* _Your goal_
Your answer must be the full listing below, repeated exactly, with no pictures in it.

* _Data for analysis_
§

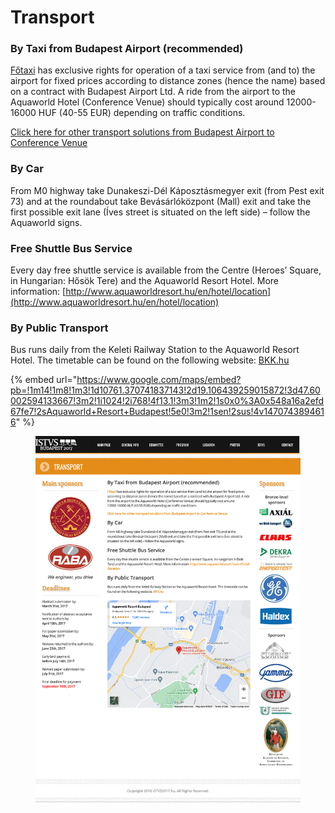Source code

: # Transport

### By Taxi from Budapest Airport (recommended)

[Főtaxi](http://www.bud.hu/english/passengers/access\_and\_parking/by\_taxi) has exclusive rights for operation of a taxi service from (and to) the airport for fixed prices according to distance zones (hence the name) based on a contract with Budapest Airport Ltd. A ride from the airport to the Aquaworld Hotel (Conference Venue) should typically cost around 12000-16000 HUF (40-55 EUR) depending on traffic conditions.

[Click here for other transport solutions from Budapest Airport to Conference Venue](https://www.rome2rio.com/s/Budapest-Airport-BUD/K%C3%A1poszt%C3%A1smegyer-Aquaworld)

### By Car

From M0 highway take Dunakeszi-Dél Káposztásmegyer exit (from Pest exit 73) and at the roundabout take Bevásárlóközpont (Mall) exit and take the first possible exit lane (Íves street is situated on the left side) – follow the Aquaworld signs.

### Free Shuttle Bus Service

Every day free shuttle service is available from the Centre (Heroes’ Square, in Hungarian: Hősök Tere) and the Aquaworld Resort Hotel. More information: [http://www.aquaworldresort.hu/en/hotel/location](http://www.aquaworldresort.hu/en/hotel/location)

### By Public Transport

Bus runs daily from the Keleti Railway Station to the Aquaworld Resort Hotel. The timetable can be found on the following website: [BKK.hu](http://www.bkk.hu/en/timetables/#230)

{% embed url="https://www.google.com/maps/embed?pb=!1m14!1m8!1m3!1d10761.370741837143!2d19.106439259015872!3d47.60002594133667!3m2!1i1024!2i768!4f13.1!3m3!1m2!1s0x0%3A0x548a16a2efd67fe7!2sAquaworld+Resort+Budapest!5e0!3m2!1sen!2sus!4v1470743894616" %}

<figure><img src="../.gitbook/assets/transport.png" alt=""><figcaption></figcaption></figure>
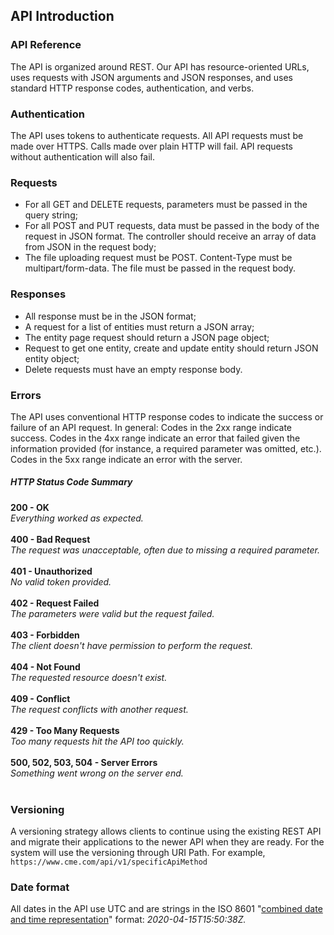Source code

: ## API Introduction

### API Reference

The API is organized around REST. Our API has resource-oriented URLs, uses requests with JSON arguments and JSON responses, and uses standard HTTP response codes, authentication, and verbs. <br>

### Authentication

The API uses tokens to authenticate requests. All API requests must be made over HTTPS. Calls made over plain HTTP will fail. API requests without authentication will also fail. <br>

### Requests

  - For all GET and DELETE requests, parameters must be passed in the query string;
  - For all POST and PUT requests, data must be passed in the body of the request in JSON format. The controller should receive an array of data from JSON in the request body;
  - The file uploading request must be POST. Content-Type must be multipart/form-data. The file must be passed in the request body.

### Responses

  - All response must be in the JSON format;
  - A request for a list of entities must return a JSON array;
  - The entity page request should return a JSON page object;
  - Request to get one entity, create and update entity should return JSON entity object;
  - Delete requests must have an empty response body.

### Errors

The API uses conventional HTTP response codes to indicate the success or failure of an API request. In general: Codes in the 2xx range indicate success. Codes in the 4xx range indicate an error that failed given the information provided (for instance, a required parameter was omitted, etc.). Codes in the 5xx range indicate an error with the server. <br>

##### HTTP Status Code Summary
**200 - OK**<br>	_Everything worked as expected._ <br><br>
**400 - Bad Request**<br>	_The request was unacceptable, often due to missing a required parameter._ <br><br>
**401 - Unauthorized**<br>	_No valid token provided._ <br><br>
**402 - Request Failed**<br>	_The parameters were valid but the request failed._ <br><br>
**403 - Forbidden**<br>	_The client doesn't have permission to perform the request._ <br><br>
**404 - Not Found**<br>	_The requested resource doesn't exist._ <br><br>
**409 - Conflict**<br>	_The request conflicts with another request._ <br><br>
**429 - Too Many Requests**<br>	_Too many requests hit the API too quickly._ <br><br>
**500, 502, 503, 504 - Server Errors**<br>	_Something went wrong on the server end._ <br><br>

### Versioning

A versioning strategy allows clients to continue using the existing REST API and migrate their applications to the newer API when they are ready. For the system will use the versioning through URI Path. For example, `https://www.cme.com/api/v1/specificApiMethod` <br>

### Date format

All dates in the API use UTC and are strings in the ISO 8601 "[combined date and time representation](https://en.wikipedia.org/wiki/ISO_8601#Combined_date_and_time_representations)" format: _2020-04-15T15:50:38Z._ <br>
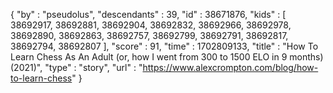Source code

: {
  "by" : "pseudolus",
  "descendants" : 39,
  "id" : 38671876,
  "kids" : [ 38692917, 38692881, 38692904, 38692832, 38692966, 38692978, 38692890, 38692863, 38692757, 38692799, 38692791, 38692817, 38692794, 38692807 ],
  "score" : 91,
  "time" : 1702809133,
  "title" : "How To Learn Chess As An Adult (or, how I went from 300 to 1500 ELO in 9 months) (2021)",
  "type" : "story",
  "url" : "https://www.alexcrompton.com/blog/how-to-learn-chess"
}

§

* _Task solution_
Source code

: # Transport

### By Taxi from Budapest Airport (recommended)

[Főtaxi](http://www.bud.hu/english/passengers/access\_and\_parking/by\_taxi) has exclusive rights for operation of a taxi service from (and to) the airport for fixed prices according to distance zones (hence the name) based on a contract with Budapest Airport Ltd. A ride from the airport to the Aquaworld Hotel (Conference Venue) should typically cost around 12000-16000 HUF (40-55 EUR) depending on traffic conditions.

[Click here for other transport solutions from Budapest Airport to Conference Venue](https://www.rome2rio.com/s/Budapest-Airport-BUD/K%C3%A1poszt%C3%A1smegyer-Aquaworld)

### By Car

From M0 highway take Dunakeszi-Dél Káposztásmegyer exit (from Pest exit 73) and at the roundabout take Bevásárlóközpont (Mall) exit and take the first possible exit lane (Íves street is situated on the left side) – follow the Aquaworld signs.

### Free Shuttle Bus Service

Every day free shuttle service is available from the Centre (Heroes’ Square, in Hungarian: Hősök Tere) and the Aquaworld Resort Hotel. More information: [http://www.aquaworldresort.hu/en/hotel/location](http://www.aquaworldresort.hu/en/hotel/location)

### By Public Transport

Bus runs daily from the Keleti Railway Station to the Aquaworld Resort Hotel. The timetable can be found on the following website: [BKK.hu](http://www.bkk.hu/en/timetables/#230)

{% embed url="https://www.google.com/maps/embed?pb=!1m14!1m8!1m3!1d10761.370741837143!2d19.106439259015872!3d47.60002594133667!3m2!1i1024!2i768!4f13.1!3m3!1m2!1s0x0%3A0x548a16a2efd67fe7!2sAquaworld+Resort+Budapest!5e0!3m2!1sen!2sus!4v1470743894616" %}

<figure><img src="../.gitbook/assets/transport.png" alt=""><figcaption></figcaption></figure>
Source code

: ## API Introduction

### API Reference

The API is organized around REST. Our API has resource-oriented URLs, uses requests with JSON arguments and JSON responses, and uses standard HTTP response codes, authentication, and verbs. <br>

### Authentication

The API uses tokens to authenticate requests. All API requests must be made over HTTPS. Calls made over plain HTTP will fail. API requests without authentication will also fail. <br>

### Requests

  - For all GET and DELETE requests, parameters must be passed in the query string;
  - For all POST and PUT requests, data must be passed in the body of the request in JSON format. The controller should receive an array of data from JSON in the request body;
  - The file uploading request must be POST. Content-Type must be multipart/form-data. The file must be passed in the request body.

### Responses

  - All response must be in the JSON format;
  - A request for a list of entities must return a JSON array;
  - The entity page request should return a JSON page object;
  - Request to get one entity, create and update entity should return JSON entity object;
  - Delete requests must have an empty response body.

### Errors

The API uses conventional HTTP response codes to indicate the success or failure of an API request. In general: Codes in the 2xx range indicate success. Codes in the 4xx range indicate an error that failed given the information provided (for instance, a required parameter was omitted, etc.). Codes in the 5xx range indicate an error with the server. <br>

##### HTTP Status Code Summary
**200 - OK**<br>	_Everything worked as expected._ <br><br>
**400 - Bad Request**<br>	_The request was unacceptable, often due to missing a required parameter._ <br><br>
**401 - Unauthorized**<br>	_No valid token provided._ <br><br>
**402 - Request Failed**<br>	_The parameters were valid but the request failed._ <br><br>
**403 - Forbidden**<br>	_The client doesn't have permission to perform the request._ <br><br>
**404 - Not Found**<br>	_The requested resource doesn't exist._ <br><br>
**409 - Conflict**<br>	_The request conflicts with another request._ <br><br>
**429 - Too Many Requests**<br>	_Too many requests hit the API too quickly._ <br><br>
**500, 502, 503, 504 - Server Errors**<br>	_Something went wrong on the server end._ <br><br>

### Versioning

A versioning strategy allows clients to continue using the existing REST API and migrate their applications to the newer API when they are ready. For the system will use the versioning through URI Path. For example, `https://www.cme.com/api/v1/specificApiMethod` <br>

### Date format

All dates in the API use UTC and are strings in the ISO 8601 "[combined date and time representation](https://en.wikipedia.org/wiki/ISO_8601#Combined_date_and_time_representations)" format: _2020-04-15T15:50:38Z._ <br>
Source code

: {
  "by" : "pseudolus",
  "descendants" : 39,
  "id" : 38671876,
  "kids" : [ 38692917, 38692881, 38692904, 38692832, 38692966, 38692978, 38692890, 38692863, 38692757, 38692799, 38692791, 38692817, 38692794, 38692807 ],
  "score" : 91,
  "time" : 1702809133,
  "title" : "How To Learn Chess As An Adult (or, how I went from 300 to 1500 ELO in 9 months) (2021)",
  "type" : "story",
  "url" : "https://www.alexcrompton.com/blog/how-to-learn-chess"
}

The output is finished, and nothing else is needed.